__What the exercise asks__. Find the line containing "For our training" in the records below. Copy exactly that line and each one after it, ending at the line containing "For our dataset, $x$", and nothing more.

Segment Start: Material for this task

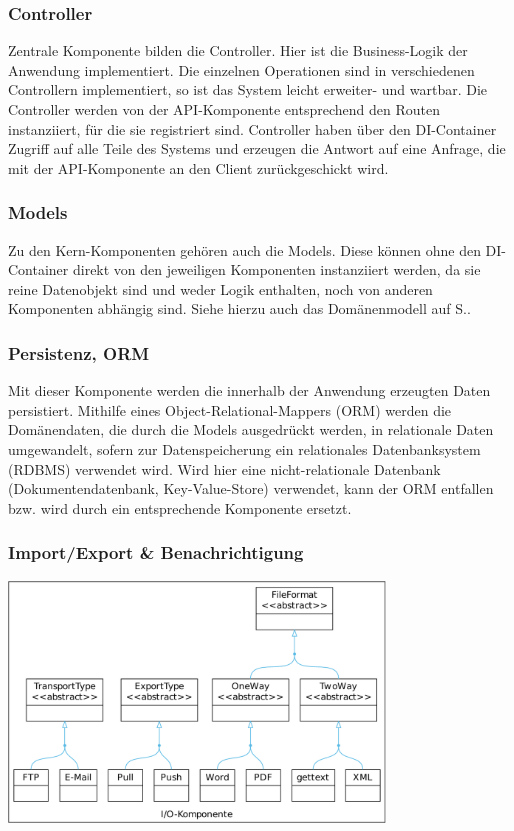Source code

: \subsubsection{Controller}

Zentrale Komponente bilden die Controller. Hier ist die Business-Logik der Anwendung implementiert. Die einzelnen Operationen sind in verschiedenen Controllern implementiert, so ist das System leicht erweiter- und wartbar. Die Controller werden von der API-Komponente entsprechend den Routen instanziiert, für die sie registriert sind. Controller haben über den DI-Container Zugriff auf alle Teile des Systems und erzeugen die Antwort auf eine Anfrage, die mit der API-Komponente an den Client zurückgeschickt wird.

\subsubsection{Models}

Zu den Kern-Komponenten gehören auch die Models. Diese können ohne den DI-Container direkt von den jeweiligen Komponenten instanziiert werden, da sie reine Datenobjekt sind und weder Logik enthalten, noch von anderen Komponenten abhängig sind. Siehe hierzu auch das Domänenmodell auf S.\pageref{l:domänenmodell}.

\subsubsection{Persistenz, ORM}

Mit dieser Komponente werden die innerhalb der Anwendung erzeugten Daten persistiert. Mithilfe eines Object-Relational-Mappers (ORM) werden die Domänendaten, die durch die Models ausgedrückt werden, in relationale Daten umgewandelt, sofern zur Datenspeicherung ein relationales Datenbanksystem (RDBMS) verwendet wird. Wird hier eine nicht-relationale Datenbank (Dokumentendatenbank, Key-Value-Store) verwendet, kann der ORM entfallen bzw. wird durch ein entsprechende Komponente ersetzt.

\subsubsection{Import/Export \& Benachrichtigung}

\begin{center}
\includegraphics[width=0.75\textwidth]{media/io.pdf}
\label{chart:io}
\end{center}

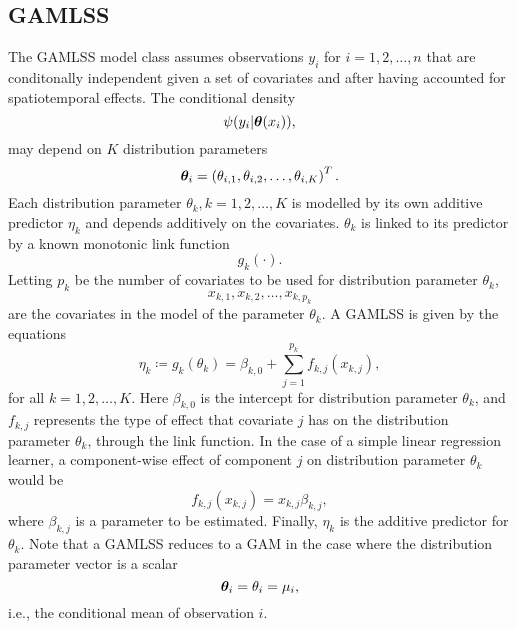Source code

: \subsection{GAMLSS}
The GAMLSS model class assumes observations $y_i$ for $i=1,2,\ldots,n$ that are conditonally independent given a set of covariates and after having accounted for spatiotemporal effects.
The conditional density
\begin{equation}\label{gamlss-density}
    \psi(y_i|\boldsymbol{\theta}(x_i)),
\end{equation}
may depend on $K$ distribution parameters
\begin{equation*}
    \boldsymbol{\theta}_i=\left(\theta_{i,1},\theta_{i,2},\ldots,\theta_{i,K}\right)^T.
\end{equation*}
Each distribution parameter $\theta_k,k=1,2,\ldots,K$ is modelled by its own additive predictor $\eta_{k}$ and depends additively
on the covariates.
$\theta_k$ is linked to its predictor by a known monotonic link function
\begin{equation*}
    g_k(\cdot).
\end{equation*}
Letting $p_k$ be the number of covariates to be used for distribution parameter $\theta_k$,
\begin{equation*}
    x_{k,1},x_{k,2},\ldots,x_{k,p_k}
\end{equation*}
are the covariates in the model of the parameter $\theta_k$.
A GAMLSS is given by the equations
\begin{equation*}
    \eta_k\coloneqq g_k(\theta_k)=\beta_{k,0}+\sum_{j=1}^{p_k}f_{k,j}(x_{k,j}),
\end{equation*}
for all $k=1,2,\ldots,K$. Here $\beta_{k,0}$ is the intercept for distribution parameter $\theta_k$, and $f_{k,j}$ represents the type of effect that covariate $j$ has on the distribution parameter $\theta_k$, through the link function.
In the case of a simple linear regression learner, a component-wise effect of component $j$ on distribution parameter $\theta_k$ would be
\begin{equation*}
    f_{k,j}(x_{k,j})=x_{k,j}\beta_{k,j},
\end{equation*}
where $\beta_{k,j}$ is a parameter to be estimated.
Finally, $\eta_{k}$ is the additive predictor for $\theta_k$.
Note that a GAMLSS reduces to a GAM \citep{gam-book} in the case where the distribution parameter vector is a scalar
\begin{equation*}
    \boldsymbol{\theta}_i=\theta_i=\mu_i,
\end{equation*}
i.e., the conditional mean of observation $i$.
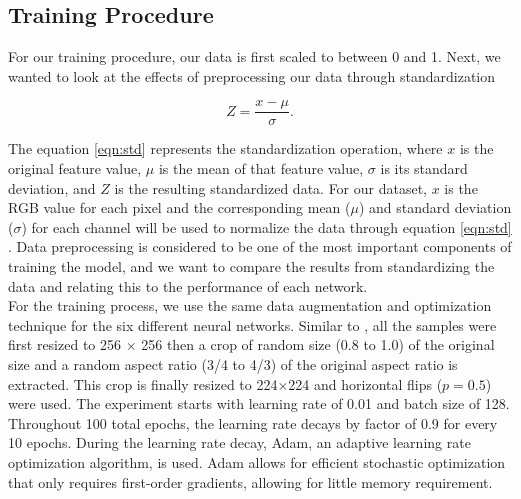 \documentclass[10pt,twocolumn,letterpaper]{article}
\begin{document}
\subsection{Training Procedure}
For our training procedure, our data is first scaled to between 0 and 1. Next, we wanted to look at the effects of preprocessing our data through standardization

\begin{equation}
\label{eqn:std}
Z = \dfrac{x - \mu}{\sigma}.
\end{equation}

The equation \ref{eqn:std} represents the standardization operation, where $x$ is the original feature value, $\mu$ is the mean of that feature value, $\sigma$  is its standard deviation, and $Z$ is the resulting standardized data. 
For our dataset, $x$ is the RGB value for each pixel and the corresponding mean ($\mu$) and standard deviation ($\sigma$) for each channel will be used to normalize the data through equation \ref{eqn:std} . Data preprocessing is considered to be one of the most important components of training the model, and we want to compare the results from standardizing the data and relating this to the performance of each network. \\


For the training process, we use the same data augmentation and optimization technique for the six different neural networks. Similar to \cite{Xue2018dep}, all the samples were first resized to 256 $\times$ 256 then a crop of random size (0.8 to 1.0) of the original size and a random aspect ratio (3/4 to 4/3) of the original aspect ratio is extracted. This crop is finally resized to 224$\times$224 and horizontal flips ($p=0.5$) were used. The experiment starts with learning rate of 0.01 and batch size of 128. Throughout 100 total epochs, the learning rate decays by factor of 0.9 for every 10 epochs. During the learning rate decay, Adam, an adaptive learning rate optimization algorithm, is used. Adam allows for efficient stochastic optimization that only requires first-order gradients, allowing for little memory requirement\cite{Kingma2014adam}. 



{\small


}
\end{document}
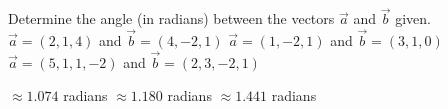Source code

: 
\begin{Exercise}[
name={},
title={}, 
difficulty=0,
origin={\cite{SM}}]
Determine the angle (in radians) between the vectors $\vec{a}$ and $\vec{b}$ given.
\Question $\vec{a} = (2,1,4)$ and $\vec{b} = (4,-2,1)$
\Question $\vec{a} = (1,-2,1)$ and $\vec{b} = (3,1,0)$
\Question $\vec{a} = (5,1,1,-2)$ and $\vec{b} = (2,3,-2,1)$
\end{Exercise}

\begin{Answer}
\Question $\approx 1.074$ radians
\Question $\approx 1.180$ radians
\Question $\approx 1.441$ radians
\end{Answer}
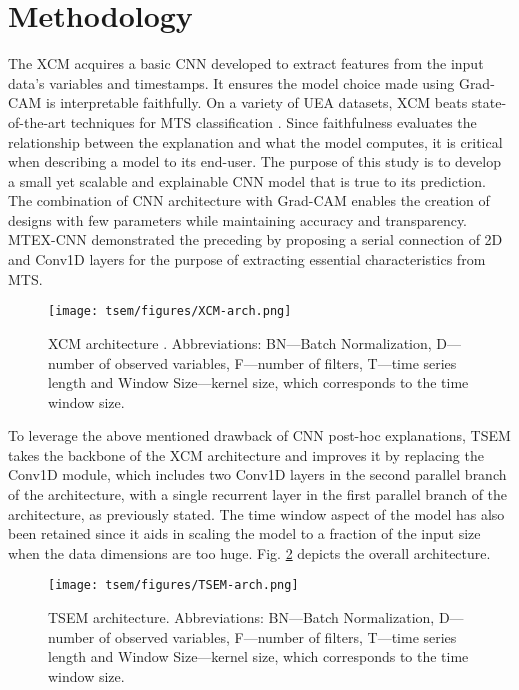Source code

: \documentclass{svproc}
\begin{document}
\section{Methodology}
The XCM acquires a basic CNN developed to extract features from the input data's variables and timestamps. It ensures the model choice made using Grad-CAM \cite{selvaraju2017grad} is interpretable faithfully. On a variety of UEA datasets, XCM beats state-of-the-art techniques for MTS classification \cite{bagnall2018uea}. Since faithfulness evaluates the relationship between the explanation and what the model computes, it is critical when describing a model to its end-user. The purpose of this study is to develop a small yet scalable and explainable CNN model that is true to its prediction.
The combination of CNN architecture with Grad-CAM enables the creation of designs with few parameters while maintaining accuracy and transparency. MTEX-CNN demonstrated the preceding by proposing a serial connection of 2D and Conv1D layers for the purpose of extracting essential characteristics from MTS.  
\begin{figure}[h]
\centering
\texttt{[image: tsem/figures/XCM-arch.png]}
\caption{XCM architecture \protect\cite{fauvel2021xcm}. Abbreviations: BN—Batch Normalization, D—number of observed variables,
F—number of filters, T—time series length and Window Size—kernel size, which corresponds
to the time window size.}
\label{fig:XCM_arch}
\end{figure}

To leverage the above mentioned drawback of CNN post-hoc explanations, TSEM takes the backbone of the XCM architecture and improves it by replacing the Conv1D module, which includes two Conv1D layers in the second parallel branch of the architecture, with a single recurrent layer in the first parallel branch of the architecture, as previously stated. The time window aspect of the model has also been retained since it aids in scaling the model to a fraction of the input size when the data dimensions are too huge. Fig. \ref{fig:TSEM_arch} depicts the overall architecture. 

\begin{figure}[h!]
\centering
\texttt{[image: tsem/figures/TSEM-arch.png]}
\caption{TSEM architecture. Abbreviations: BN—Batch Normalization, D—number of observed variables,
F—number of filters, T—time series length and Window Size—kernel size, which corresponds
to the time window size.}
\label{fig:TSEM_arch}
\end{figure}
\end{document}
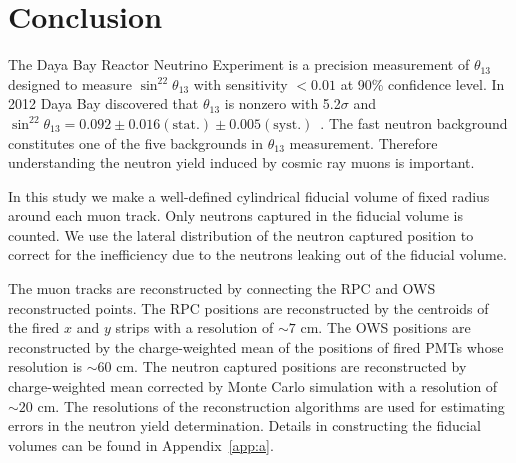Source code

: \chapter{Conclusion}

The Daya Bay Reactor Neutrino Experiment is a precision measurement of $\theta_{13}$ designed to measure $\sin^22\theta_{13}$ with sensitivity $<0.01$ at 90\% confidence level. In 2012 Daya Bay discovered that $\theta_{13}$ is nonzero with 5.2$\sigma$ and $\sin^22\theta_{13}=0.092\pm0.016(\text{stat.})\pm0.005(\text{syst.})$~\cite{dayabay2012_1}. The fast neutron background constitutes one of the five backgrounds in $\theta_{13}$ measurement. Therefore understanding the neutron yield induced by cosmic ray muons is important.

In this study we make a well-defined cylindrical fiducial volume of fixed radius around each muon track. Only neutrons captured in the fiducial volume is counted. We use the lateral distribution of the neutron captured position to correct for the inefficiency due to the neutrons leaking out of the fiducial volume.

The muon tracks are reconstructed by connecting the RPC and OWS reconstructed points. The RPC positions are reconstructed by the centroids of the fired $x$ and $y$ strips with a resolution of $\sim 7$ cm. The OWS positions are reconstructed by the charge-weighted mean of the positions of fired PMTs whose resolution is $\sim 60$ cm. The neutron captured positions are reconstructed by charge-weighted mean corrected by Monte Carlo simulation with a resolution of $\sim 20$ cm. The resolutions of the reconstruction algorithms are used for estimating errors in the neutron yield determination. Details in constructing the fiducial volumes can be found in Appendix~\ref{app:a}.

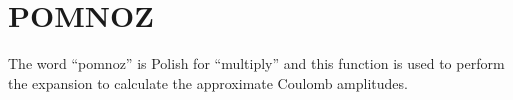 \section{POMNOZ}
\label{sect:pomnoz}

\noindent The word ``pomnoz'' is Polish for ``multiply'' and this function is used to perform
the expansion to calculate the approximate Coulomb amplitudes.\\

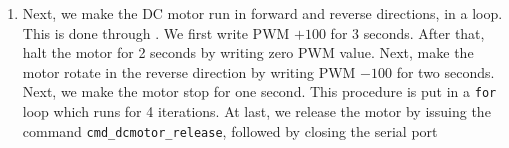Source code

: \begin{enumerate}
  \item Next, we make the DC motor run in forward and reverse
        directions, in a loop.  This is done through
        .  We first write PWM $+100$ for 3
        seconds.  After that, halt the motor for 2 seconds by writing zero PWM value.
        Next, make the motor rotate in the reverse direction by writing PWM $-100$ for two seconds.
        Next, we make the motor stop for one second. This procedure is put in a {\tt for} loop which runs for 4 iterations.
        At last, we release the motor by issuing the command {\tt cmd\_dcmotor\_release}, followed by closing the serial port

\end{enumerate}










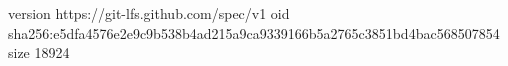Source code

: version https://git-lfs.github.com/spec/v1
oid sha256:e5dfa4576e2e9c9b538b4ad215a9ca9339166b5a2765c3851bd4bac568507854
size 18924
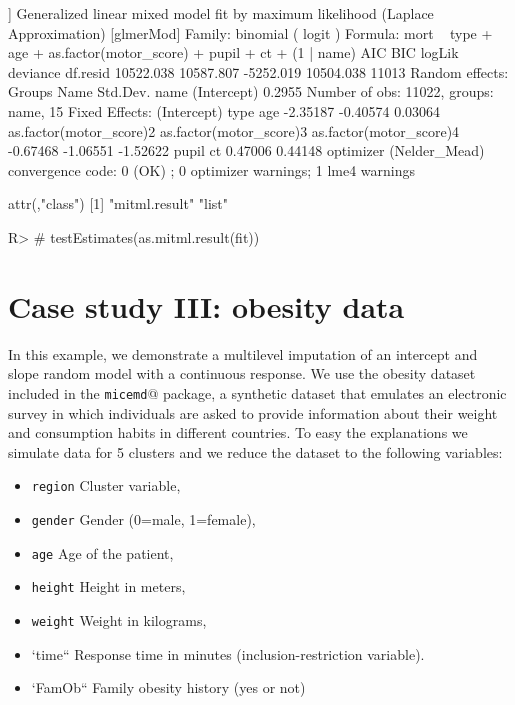 \documentclass[
]{jss}
\providecommand{\tightlist}{%
  \setlength{\itemsep}{0pt}\setlength{\parskip}{0pt}}
\begin{document}
\begin{CodeChunk}
\begin{CodeOutput}
[[5]]
Generalized linear mixed model fit by maximum likelihood (Laplace
  Approximation) [glmerMod]
 Family: binomial  ( logit )
Formula: mort ~ type + age + as.factor(motor_score) + pupil + ct + (1 |  
    name)
      AIC       BIC    logLik  deviance  df.resid 
10522.038 10587.807 -5252.019 10504.038     11013 
Random effects:
 Groups Name        Std.Dev.
 name   (Intercept) 0.2955  
Number of obs: 11022, groups:  name, 15
Fixed Effects:
            (Intercept)                     type                      age  
               -2.35187                 -0.40574                  0.03064  
as.factor(motor_score)2  as.factor(motor_score)3  as.factor(motor_score)4  
               -0.67468                 -1.06551                 -1.52622  
                  pupil                       ct  
                0.47006                  0.44148  
optimizer (Nelder_Mead) convergence code: 0 (OK) ; 0 optimizer warnings; 1 lme4 warnings 

attr(,"class")
[1] "mitml.result" "list"        
\end{CodeOutput}
\begin{CodeInput}
R> # testEstimates(as.mitml.result(fit))
\end{CodeInput}
\end{CodeChunk}

\hypertarget{case-study-iii-obesity-data}{%
\section{Case study III: obesity
data}\label{case-study-iii-obesity-data}}

In this example, we demonstrate a multilevel imputation of an intercept
and slope random model with a continuous response. We use the obesity
dataset included in the \texttt{micemd}@ package, a synthetic dataset
that emulates an electronic survey in which individuals are asked to
provide information about their weight and consumption habits in
different countries. To easy the explanations we simulate data for 5
clusters and we reduce the dataset to the following variables:

\begin{itemize}
\tightlist
\item
  \texttt{region} Cluster variable,
\item
  \texttt{gender} Gender (0=male, 1=female),
\item
  \texttt{age} Age of the patient,
\item
  \texttt{height} Height in meters,
\item
  \texttt{weight} Weight in kilograms,
\item
  `time`` Response time in minutes (inclusion-restriction variable).
\item
  `FamOb`` Family obesity history (yes or not)
\end{itemize}
\end{document}
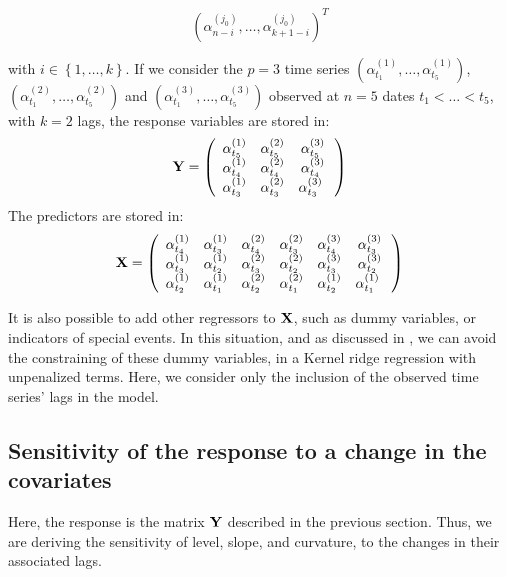 \begin{equation}
\left( \alpha^{(j_0)}_{n-i}, \ldots, \alpha^{(j_0)}_{k+1-i} \right)^T
\end{equation}

with $i \in
\left\lbrace 1, \ldots, k \right\rbrace$. If we consider the $p = 3$ time series $(\alpha^{(1)}_{t_1}, \ldots,  \alpha^{(1)}_{t_5})$, $(\alpha^{(2)}_{t_1}, \ldots,  \alpha^{(2)}_{t_5})$ and $(\alpha^{(3)}_{t_1}, \ldots,  \alpha^{(3)}_{t_5})$ observed at $n = 5$ dates $t_1 < \ldots < t_5$, with $k = 2$ lags,  the response variables are stored in:
$$
{\bf Y} = \left( {\begin{array}{ccc} \alpha^{(1)}_{t_5} &  \alpha^{(2)}_{t_5} &  \alpha^{(3)}_{t_5}\\ \alpha^{(1)}_{t_4} & \alpha^{(2)}_{t_4} & \alpha^{(3)}_{t_4} \\ \alpha^{(1)}_{t_3} & \alpha^{(2)}_{t_3} & \alpha^{(3)}_{t_3}\      \end{array} } \right)
$$
The predictors are stored in:
$$
{\bf X} = \left( {\begin{array}{cccccc} \alpha^{(1)}_{t_4} & \alpha^{(1)}_{t_3} & \alpha^{(2)}_{t_4} & \alpha^{(2)}_{t_3} & \alpha^{(3)}_{t_4} & \alpha^{(3)}_{t_3} \\ \alpha^{(1)}_{t_3} & \alpha^{(1)}_{t_2} & \alpha^{(2)}_{t_3} & \alpha^{(2)}_{t_2} & \alpha^{(3)}_{t_3} & \alpha^{(3)}_{t_2} \\ \alpha^{(1)}_{t_2} & \alpha^{(1)}_{t_1} & \alpha^{(2)}_{t_2} & \alpha^{(2)}_{t_1} & \alpha^{(1)}_{t_2} & \alpha^{(1)}_{t_1} \      \end{array} }\right)
$$


It is also possible to add other regressors to ${\bf X}$, such as dummy variables, or indicators of special events. In this situation, and as discussed in \cite{exterkate2016nonlinear}, we can avoid the constraining of these dummy variables, in a Kernel ridge regression with unpenalized terms. Here, we consider only the inclusion of the observed time series' lags in the model.

\subsection{Sensitivity of the response to a change in the covariates}
\label{sec:sensitivity1}

Here, the response is the matrix ${\bf Y}$ described in the previous section. Thus, we are deriving the sensitivity of level, slope, and curvature, to the changes in their associated lags. 

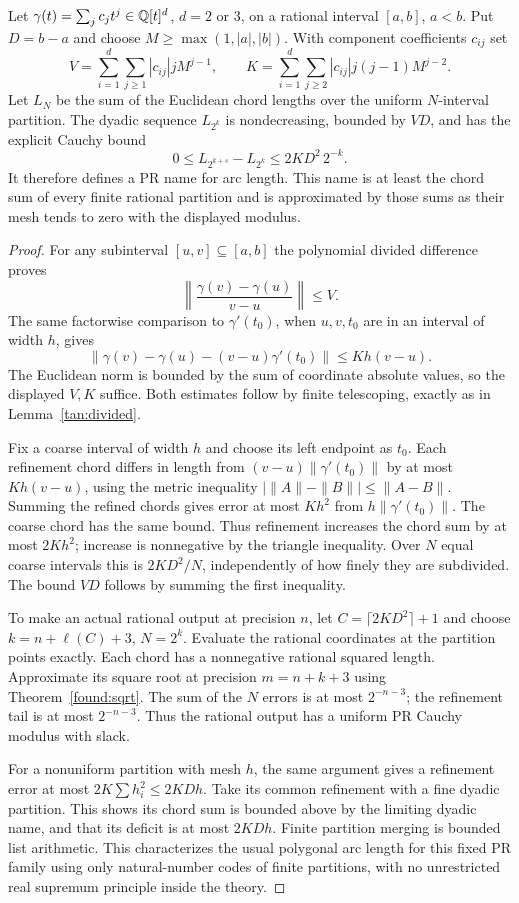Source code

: \begin{theorem}
\label{tan:arclength}
Let $\gamma(t)=\sum_j c_jt^j\in\mathbb Q[t]^d$, $d=2$ or $3$, on a
rational interval $[a,b]$, $a<b$. Put $D=b-a$ and choose
$M\ge\max(1,|a|,|b|)$. With component coefficients $c_{ij}$ set
\[
 V=\sum_{i=1}^{d}\sum_{j\ge1}|c_{ij}|jM^{j-1},\qquad
 K=\sum_{i=1}^{d}\sum_{j\ge2}|c_{ij}|j(j-1)M^{j-2}.
\]
Let $L_N$ be the sum of the Euclidean chord lengths over the uniform
$N$-interval partition. The dyadic sequence $L_{2^k}$ is nondecreasing,
bounded by $VD$, and has the explicit Cauchy bound
\[
 0\le L_{2^{k+s}}-L_{2^k}\le 2KD^2\,2^{-k}.
\]
It therefore defines a PR name for arc length. This name is at least
the chord sum of every finite rational partition and is approximated by
those sums as their mesh tends to zero with the displayed modulus.
\end{theorem}
\begin{proof}
For any subinterval $[u,v]\subseteq[a,b]$ the polynomial divided
difference proves
\[
 \left\|\frac{\gamma(v)-\gamma(u)}{v-u}\right\|\le V.
\]
The same factorwise comparison to $\gamma'(t_0)$, when $u,v,t_0$
are in an interval of width $h$, gives
\[
 \|\gamma(v)-\gamma(u)-(v-u)\gamma'(t_0)\|
                  \le K h(v-u).
\]
The Euclidean norm is bounded by the sum of coordinate absolute values,
so the displayed $V,K$ suffice. Both estimates follow by finite
telescoping, exactly as in Lemma~\ref{tan:divided}.

Fix a coarse interval of width $h$ and choose its left endpoint as
$t_0$. Each refinement chord differs in length from
$(v-u)\|\gamma'(t_0)\|$ by at most $Kh(v-u)$, using the metric
inequality $|\|A\|-\|B\||\le\|A-B\|$. Summing the refined
chords gives error at most $Kh^2$ from $h\|\gamma'(t_0)\|$.
The coarse chord has the same bound. Thus refinement increases the
chord sum by at most $2Kh^2$; increase is nonnegative by the triangle
inequality. Over $N$ equal coarse intervals this is $2KD^2/N$,
independently of how finely they are subdivided. The bound $VD$ follows
by summing the first inequality.

To make an actual rational output at precision $n$, let
$C=\lceil2KD^2\rceil+1$ and choose
$k=n+\ell(C)+3$, $N=2^k$. Evaluate the rational coordinates at
the partition points exactly. Each chord has a nonnegative rational
squared length. Approximate its square root at precision
$m=n+k+3$ using Theorem~\ref{found:sqrt}. The sum of the $N$ errors
is at most $2^{-n-3}$; the refinement tail is at most $2^{-n-3}$.
Thus the rational output has a uniform PR Cauchy modulus with slack.

For a nonuniform partition with mesh $h$, the same argument gives a
refinement error at most $2K\sum h_i^2\le2KD h$. Take its common
refinement with a fine dyadic partition. This shows its chord sum is
bounded above by the limiting dyadic name, and that its deficit is
at most $2KD h$. Finite partition merging is bounded list arithmetic.
This characterizes the usual polygonal arc length for this fixed PR
family using only natural-number codes of finite partitions, with no
unrestricted real supremum principle inside the theory.
\end{proof}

Segment End: Material for this task

__Answer box__.
For our training procedure, our data is first scaled to between 0 and 1. Next, we wanted to look at the effects of preprocessing our data through standardization

\begin{equation}
\label{eqn:std}
Z = \dfrac{x - \mu}{\sigma}.
\end{equation}

The equation \ref{eqn:std} represents the standardization operation, where $x$ is the original feature value, $\mu$ is the mean of that feature value, $\sigma$  is its standard deviation, and $Z$ is the resulting standardized data. 
For our dataset, $x$ is the RGB value for each pixel and the corresponding mean ($\mu$) and standard deviation ($\sigma$) for each channel will be used to normalize the data through equation \ref{eqn:std} . Data preprocessing is considered to be one of the most important components of training the model, and we want to compare the results from standardizing the data and relating this to the performance of each network. \\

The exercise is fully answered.